§ **ACTIVITY**
Exact copy, no pictures: repeat the data that follows.

[Plain-text document sources]
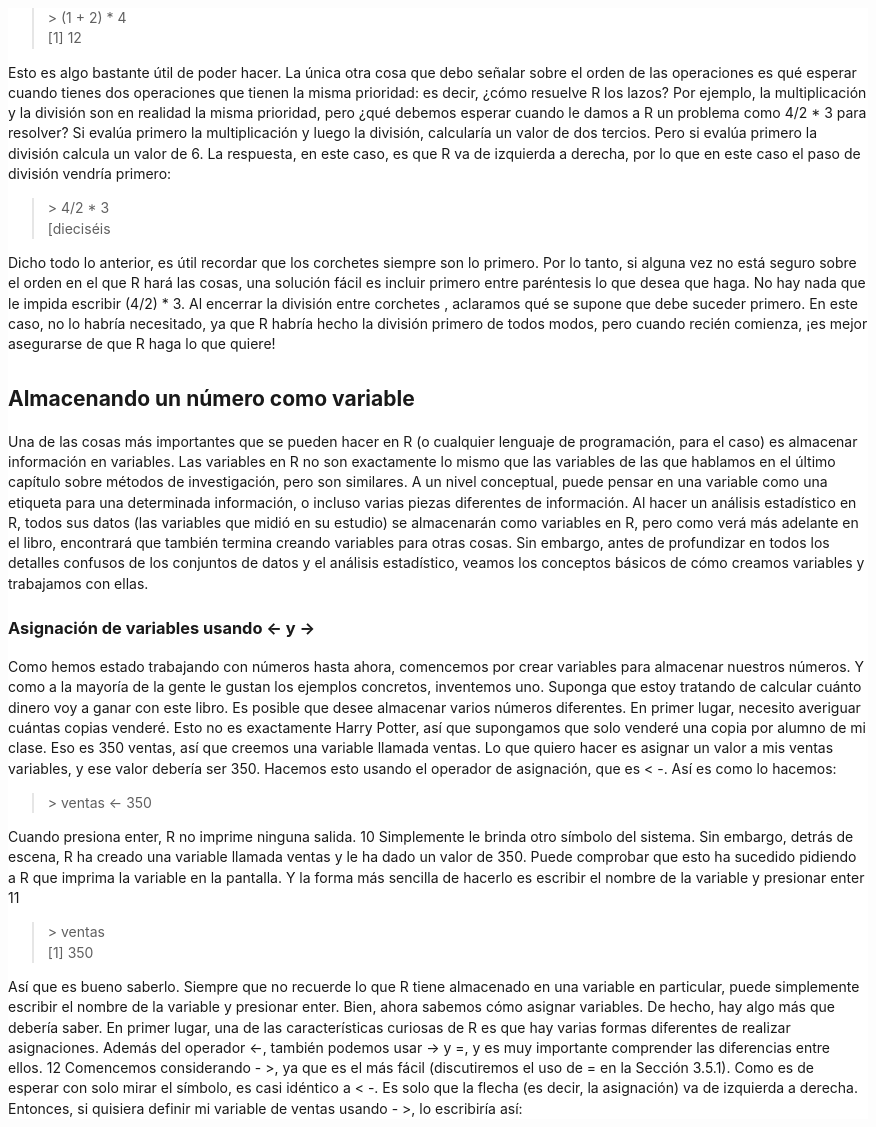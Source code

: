 > \> (1 + 2) * 4  
[1] 12

Esto es algo bastante útil de poder hacer. La única otra cosa que debo señalar sobre el orden de las operaciones es qué esperar cuando tienes dos operaciones que tienen la misma prioridad: es decir, ¿cómo resuelve R los lazos? Por ejemplo, la multiplicación y la división son en realidad la misma prioridad, pero ¿qué debemos esperar cuando le damos a R un problema como 4/2 * 3 para resolver? Si evalúa primero la multiplicación y luego la división, calcularía un valor de dos tercios. Pero si evalúa primero la división calcula un valor de 6. La respuesta, en este caso, es que R va de izquierda a derecha, por lo que en este caso el paso de división vendría primero:

> \> 4/2 * 3  
[dieciséis

Dicho todo lo anterior, es útil recordar que los corchetes siempre son lo primero. Por lo tanto, si alguna vez no está seguro sobre el orden en el que R hará las cosas, una solución fácil es incluir primero entre paréntesis lo que desea que haga. No hay nada que le impida escribir (4/2) * 3. Al encerrar la división entre corchetes , aclaramos qué se supone que debe suceder primero. En este caso, no lo habría necesitado, ya que R habría hecho la división primero de todos modos, pero cuando recién comienza, ¡es mejor asegurarse de que R haga lo que quiere!
 
## Almacenando un número como variable
Una de las cosas más importantes que se pueden hacer en R (o cualquier lenguaje de programación, para el caso) es almacenar información en variables. Las variables en R no son exactamente lo mismo que las variables de las que hablamos en el último capítulo sobre métodos de investigación, pero son similares. A un nivel conceptual, puede pensar en una variable como una etiqueta para una determinada información, o incluso varias piezas diferentes de información. Al hacer un análisis estadístico en R, todos sus datos (las variables que midió en su estudio) se almacenarán como variables en R, pero como verá más adelante en el libro, encontrará que también termina creando variables para otras cosas. Sin embargo, antes de profundizar en todos los detalles confusos de los conjuntos de datos y el análisis estadístico, veamos los conceptos básicos de cómo creamos variables y trabajamos con ellas.
 
### Asignación de variables usando <- y ->
Como hemos estado trabajando con números hasta ahora, comencemos por crear variables para almacenar nuestros números. Y como a la mayoría de la gente le gustan los ejemplos concretos, inventemos uno. Suponga que estoy tratando de calcular cuánto dinero voy a ganar con este libro. Es posible que desee almacenar varios números diferentes. En primer lugar, necesito averiguar cuántas copias venderé. Esto no es exactamente Harry Potter, así que supongamos que solo venderé una copia por alumno de mi clase. Eso es 350 ventas, así que creemos una variable llamada ventas. Lo que quiero hacer es asignar un valor a mis ventas variables, y ese valor debería ser 350. Hacemos esto usando el operador de asignación, que es < -. Así es como lo hacemos:

> \> ventas <- 350

Cuando presiona enter, R no imprime ninguna salida. 10 Simplemente le brinda otro símbolo del sistema. Sin embargo, detrás de escena, R ha creado una variable llamada ventas y le ha dado un valor de 350. Puede comprobar que esto ha sucedido pidiendo a R que imprima la variable en la pantalla. Y la forma más sencilla de hacerlo es escribir el nombre de la variable y presionar enter 11

> \> ventas  
[1] 350

Así que es bueno saberlo. Siempre que no recuerde lo que R tiene almacenado en una variable en particular, puede simplemente escribir el nombre de la variable y presionar enter.
Bien, ahora sabemos cómo asignar variables. De hecho, hay algo más que debería saber. En primer lugar, una de las características curiosas de R es que hay varias formas diferentes de realizar asignaciones. Además del operador <-, también podemos usar -> y =, y es muy importante comprender las diferencias entre ellos. 12 Comencemos considerando - >, ya que es el más fácil (discutiremos el uso de = en la Sección 3.5.1). Como es de esperar con solo mirar el símbolo, es casi idéntico a < -. Es solo que la flecha (es decir, la asignación) va de izquierda a derecha. Entonces, si quisiera definir mi variable de ventas usando - >, lo escribiría así:

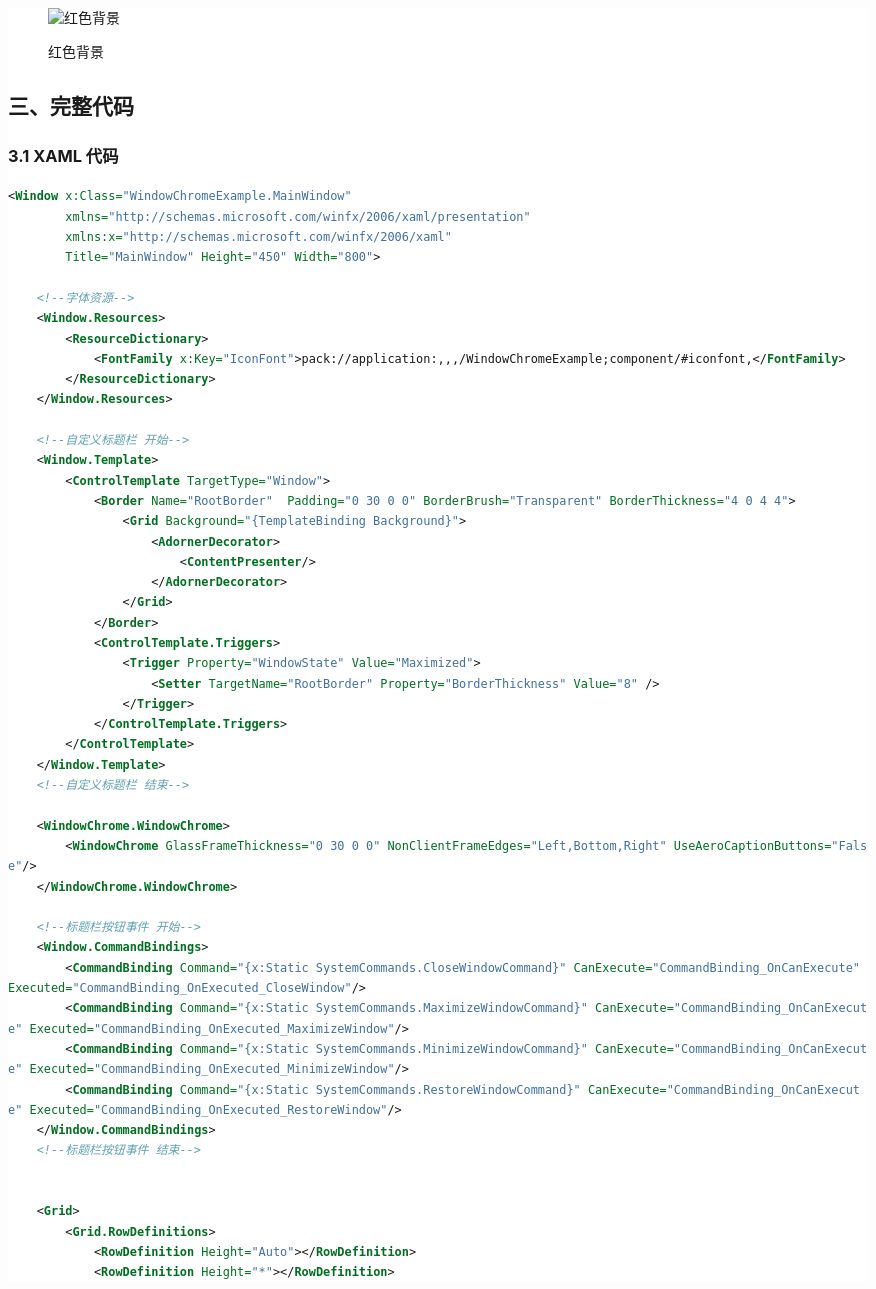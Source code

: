 <figure><img src="https://cdn.developerastrid.com/img/202202271507818.png" alt="红色背景" class="img-fluid mx-auto d-block figure-img"><figcaption class="figure-caption text-center"><p>红色背景</p></figcaption></figure>

## 三、完整代码

### 3.1 XAML 代码

```xml
<Window x:Class="WindowChromeExample.MainWindow"
        xmlns="http://schemas.microsoft.com/winfx/2006/xaml/presentation"
        xmlns:x="http://schemas.microsoft.com/winfx/2006/xaml"
        Title="MainWindow" Height="450" Width="800">

    <!--字体资源-->
    <Window.Resources>
        <ResourceDictionary>
            <FontFamily x:Key="IconFont">pack://application:,,,/WindowChromeExample;component/#iconfont,</FontFamily>
        </ResourceDictionary>
    </Window.Resources>

    <!--自定义标题栏 开始-->
    <Window.Template>
        <ControlTemplate TargetType="Window">
            <Border Name="RootBorder"  Padding="0 30 0 0" BorderBrush="Transparent" BorderThickness="4 0 4 4">
                <Grid Background="{TemplateBinding Background}">
                    <AdornerDecorator>
                        <ContentPresenter/>
                    </AdornerDecorator>
                </Grid>
            </Border>
            <ControlTemplate.Triggers>
                <Trigger Property="WindowState" Value="Maximized">
                    <Setter TargetName="RootBorder" Property="BorderThickness" Value="8" />
                </Trigger>
            </ControlTemplate.Triggers>
        </ControlTemplate>
    </Window.Template>
    <!--自定义标题栏 结束-->

    <WindowChrome.WindowChrome>
        <WindowChrome GlassFrameThickness="0 30 0 0" NonClientFrameEdges="Left,Bottom,Right" UseAeroCaptionButtons="False"/>
    </WindowChrome.WindowChrome>

    <!--标题栏按钮事件 开始-->
    <Window.CommandBindings>
        <CommandBinding Command="{x:Static SystemCommands.CloseWindowCommand}" CanExecute="CommandBinding_OnCanExecute" Executed="CommandBinding_OnExecuted_CloseWindow"/>
        <CommandBinding Command="{x:Static SystemCommands.MaximizeWindowCommand}" CanExecute="CommandBinding_OnCanExecute" Executed="CommandBinding_OnExecuted_MaximizeWindow"/>
        <CommandBinding Command="{x:Static SystemCommands.MinimizeWindowCommand}" CanExecute="CommandBinding_OnCanExecute" Executed="CommandBinding_OnExecuted_MinimizeWindow"/>
        <CommandBinding Command="{x:Static SystemCommands.RestoreWindowCommand}" CanExecute="CommandBinding_OnCanExecute" Executed="CommandBinding_OnExecuted_RestoreWindow"/>
    </Window.CommandBindings>
    <!--标题栏按钮事件 结束-->


    <Grid>
        <Grid.RowDefinitions>
            <RowDefinition Height="Auto"></RowDefinition>
            <RowDefinition Height="*"></RowDefinition>
```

§ **TASK ANSWER**
Source code

: > \> (1 + 2) * 4  
[1] 12

Esto es algo bastante útil de poder hacer. La única otra cosa que debo señalar sobre el orden de las operaciones es qué esperar cuando tienes dos operaciones que tienen la misma prioridad: es decir, ¿cómo resuelve R los lazos? Por ejemplo, la multiplicación y la división son en realidad la misma prioridad, pero ¿qué debemos esperar cuando le damos a R un problema como 4/2 * 3 para resolver? Si evalúa primero la multiplicación y luego la división, calcularía un valor de dos tercios. Pero si evalúa primero la división calcula un valor de 6. La respuesta, en este caso, es que R va de izquierda a derecha, por lo que en este caso el paso de división vendría primero:

> \> 4/2 * 3  
[dieciséis

Dicho todo lo anterior, es útil recordar que los corchetes siempre son lo primero. Por lo tanto, si alguna vez no está seguro sobre el orden en el que R hará las cosas, una solución fácil es incluir primero entre paréntesis lo que desea que haga. No hay nada que le impida escribir (4/2) * 3. Al encerrar la división entre corchetes , aclaramos qué se supone que debe suceder primero. En este caso, no lo habría necesitado, ya que R habría hecho la división primero de todos modos, pero cuando recién comienza, ¡es mejor asegurarse de que R haga lo que quiere!
 
## Almacenando un número como variable
Una de las cosas más importantes que se pueden hacer en R (o cualquier lenguaje de programación, para el caso) es almacenar información en variables. Las variables en R no son exactamente lo mismo que las variables de las que hablamos en el último capítulo sobre métodos de investigación, pero son similares. A un nivel conceptual, puede pensar en una variable como una etiqueta para una determinada información, o incluso varias piezas diferentes de información. Al hacer un análisis estadístico en R, todos sus datos (las variables que midió en su estudio) se almacenarán como variables en R, pero como verá más adelante en el libro, encontrará que también termina creando variables para otras cosas. Sin embargo, antes de profundizar en todos los detalles confusos de los conjuntos de datos y el análisis estadístico, veamos los conceptos básicos de cómo creamos variables y trabajamos con ellas.
 
### Asignación de variables usando <- y ->
Como hemos estado trabajando con números hasta ahora, comencemos por crear variables para almacenar nuestros números. Y como a la mayoría de la gente le gustan los ejemplos concretos, inventemos uno. Suponga que estoy tratando de calcular cuánto dinero voy a ganar con este libro. Es posible que desee almacenar varios números diferentes. En primer lugar, necesito averiguar cuántas copias venderé. Esto no es exactamente Harry Potter, así que supongamos que solo venderé una copia por alumno de mi clase. Eso es 350 ventas, así que creemos una variable llamada ventas. Lo que quiero hacer es asignar un valor a mis ventas variables, y ese valor debería ser 350. Hacemos esto usando el operador de asignación, que es < -. Así es como lo hacemos:

> \> ventas <- 350

Cuando presiona enter, R no imprime ninguna salida. 10 Simplemente le brinda otro símbolo del sistema. Sin embargo, detrás de escena, R ha creado una variable llamada ventas y le ha dado un valor de 350. Puede comprobar que esto ha sucedido pidiendo a R que imprima la variable en la pantalla. Y la forma más sencilla de hacerlo es escribir el nombre de la variable y presionar enter 11

> \> ventas  
[1] 350

Así que es bueno saberlo. Siempre que no recuerde lo que R tiene almacenado en una variable en particular, puede simplemente escribir el nombre de la variable y presionar enter.
Bien, ahora sabemos cómo asignar variables. De hecho, hay algo más que debería saber. En primer lugar, una de las características curiosas de R es que hay varias formas diferentes de realizar asignaciones. Además del operador <-, también podemos usar -> y =, y es muy importante comprender las diferencias entre ellos. 12 Comencemos considerando - >, ya que es el más fácil (discutiremos el uso de = en la Sección 3.5.1). Como es de esperar con solo mirar el símbolo, es casi idéntico a < -. Es solo que la flecha (es decir, la asignación) va de izquierda a derecha. Entonces, si quisiera definir mi variable de ventas usando - >, lo escribiría así:

Source code

: <figure><img src="https://cdn.developerastrid.com/img/202202271507818.png" alt="红色背景" class="img-fluid mx-auto d-block figure-img"><figcaption class="figure-caption text-center"><p>红色背景</p></figcaption></figure>

## 三、完整代码

### 3.1 XAML 代码

```xml
<Window x:Class="WindowChromeExample.MainWindow"
        xmlns="http://schemas.microsoft.com/winfx/2006/xaml/presentation"
        xmlns:x="http://schemas.microsoft.com/winfx/2006/xaml"
        Title="MainWindow" Height="450" Width="800">

    <!--字体资源-->
    <Window.Resources>
        <ResourceDictionary>
            <FontFamily x:Key="IconFont">pack://application:,,,/WindowChromeExample;component/#iconfont,</FontFamily>
        </ResourceDictionary>
    </Window.Resources>

    <!--自定义标题栏 开始-->
    <Window.Template>
        <ControlTemplate TargetType="Window">
            <Border Name="RootBorder"  Padding="0 30 0 0" BorderBrush="Transparent" BorderThickness="4 0 4 4">
                <Grid Background="{TemplateBinding Background}">
                    <AdornerDecorator>
                        <ContentPresenter/>
                    </AdornerDecorator>
                </Grid>
            </Border>
            <ControlTemplate.Triggers>
                <Trigger Property="WindowState" Value="Maximized">
                    <Setter TargetName="RootBorder" Property="BorderThickness" Value="8" />
                </Trigger>
            </ControlTemplate.Triggers>
        </ControlTemplate>
    </Window.Template>
    <!--自定义标题栏 结束-->

    <WindowChrome.WindowChrome>
        <WindowChrome GlassFrameThickness="0 30 0 0" NonClientFrameEdges="Left,Bottom,Right" UseAeroCaptionButtons="False"/>
    </WindowChrome.WindowChrome>

    <!--标题栏按钮事件 开始-->
    <Window.CommandBindings>
        <CommandBinding Command="{x:Static SystemCommands.CloseWindowCommand}" CanExecute="CommandBinding_OnCanExecute" Executed="CommandBinding_OnExecuted_CloseWindow"/>
        <CommandBinding Command="{x:Static SystemCommands.MaximizeWindowCommand}" CanExecute="CommandBinding_OnCanExecute" Executed="CommandBinding_OnExecuted_MaximizeWindow"/>
        <CommandBinding Command="{x:Static SystemCommands.MinimizeWindowCommand}" CanExecute="CommandBinding_OnCanExecute" Executed="CommandBinding_OnExecuted_MinimizeWindow"/>
        <CommandBinding Command="{x:Static SystemCommands.RestoreWindowCommand}" CanExecute="CommandBinding_OnCanExecute" Executed="CommandBinding_OnExecuted_RestoreWindow"/>
    </Window.CommandBindings>
    <!--标题栏按钮事件 结束-->


    <Grid>
        <Grid.RowDefinitions>
            <RowDefinition Height="Auto"></RowDefinition>
            <RowDefinition Height="*"></RowDefinition>
```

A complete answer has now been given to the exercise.